O ativista Adriano Nuvunga compareceu esta quarta-feira à Quarta Secção do Tribunal Judicial da Cidade de Maputo para o aguardado arranque do julgamento do mediático Caso "219 Milhões".
O processo centra-se na alegada entrega da referida quantia a Albino Forquilha, presidente do partido PODEMOS, com o propósito de influenciar a divulgação da verdade eleitoral das eleições gerais de 9 de outubro passado.
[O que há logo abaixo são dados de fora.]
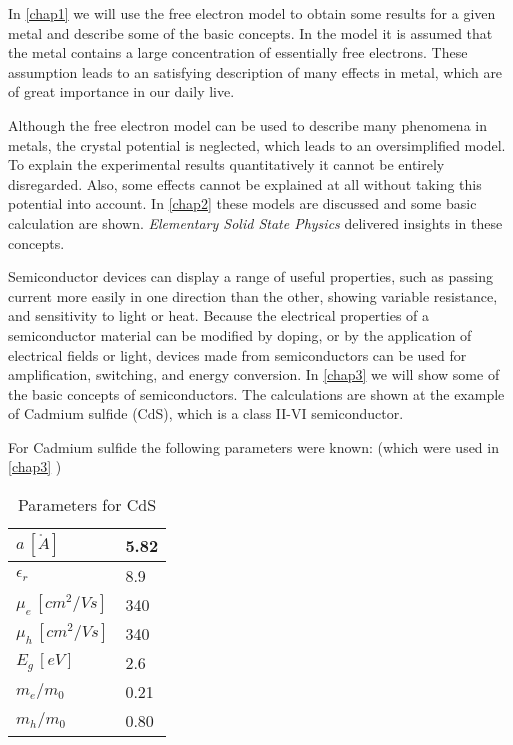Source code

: In \ref{chap1}  we will use the free electron model to obtain some results for a given metal and describe some of the basic concepts. In the model it is assumed that the metal contains a large concentration of essentially free electrons. These assumption leads to an satisfying description of many effects in metal, which are of great importance in our daily live.

Although the free electron model can be used to describe many phenomena in metals, the crystal
potential is neglected, which leads to an oversimplified model. To explain the experimental results quantitatively it cannot be entirely disregarded. Also, some effects cannot be explained at all without taking this potential into account. In \ref{chap2}  these models are discussed and some basic calculation are shown. \textit{Elementary Solid State Physics} \cite{elementary_SSP} delivered insights in these concepts.

Semiconductor devices can display a range of useful properties, such as passing current more easily in one direction than the other, showing variable resistance, and sensitivity to light or heat. Because the electrical properties of a semiconductor material can be modified by doping, or by the application of electrical fields or light, devices made from semiconductors can be used for amplification, switching, and energy conversion. In \ref{chap3}  we will show some of the basic concepts of semiconductors. The calculations are shown at the example of Cadmium sulfide (CdS), which is a class II-VI semiconductor.  


For Cadmium sulfide the following parameters were known:
(which were used in \ref{chap3}  )

\begin{table}[h]
    \centering
    \begin{tabular}{l|l}
     $a \, [\mathring{A}]$      & 5.82 \\ \hline
     $\epsilon_r$               & 8.9  \\ \hline
     $\mu_e \, [cm^2/Vs]$       & 340  \\ \hline
     $\mu_h \, [cm^2/Vs]$       & 340  \\ \hline
     $E_g \, [eV]$              & 2.6  \\ \hline
     $m_e/m_0$                  & 0.21 \\ \hline
     $m_h/m_0$                  & 0.80 \\ 
    \end{tabular}
    \caption{Parameters for CdS}
    \label{tab:CdS_Para}
\end{table}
A sessão desta quarta-feira, que ocorreu no dia em que Moçambique celebra 44 anos da legalidade, seguiu-se ao adiamento da primeira marcação, que estava prevista para 29 de outubro de 2025. Nuvunga apresentou-se no tribunal com a documentação e informações devidamente preparadas por escrito.
Durante a sessão, Albino Forquilha manteve-se reservado, optando por poucas palavras, mas demonstrou aparente convicção perante as graves acusações que lhe são imputadas.
Em declaração à imprensa no local, Adriano Nuvunga expressou a sua firme convicção na justiça, descrevendo este julgamento como um estímulo fundamental para a sua missão cívica e para a defesa intransigente da legalidade no país.
O ativista reforçou a sua determinação em lutar até ao fim, visando a consolidação efetiva do Estado de Direito em Moçambique.
O advogado de Nuvunga, Ilídio Macia, apesar de manifestar confiança na defesa, preferiu não prestar declarações à reportagem no local.
O início deste julgamento marca um ponto de viragem, antecipando uma maratona judicial que está destinada a gerar intensa atenção pública e a ter repercussões significativas no panorama político e social moçambicano.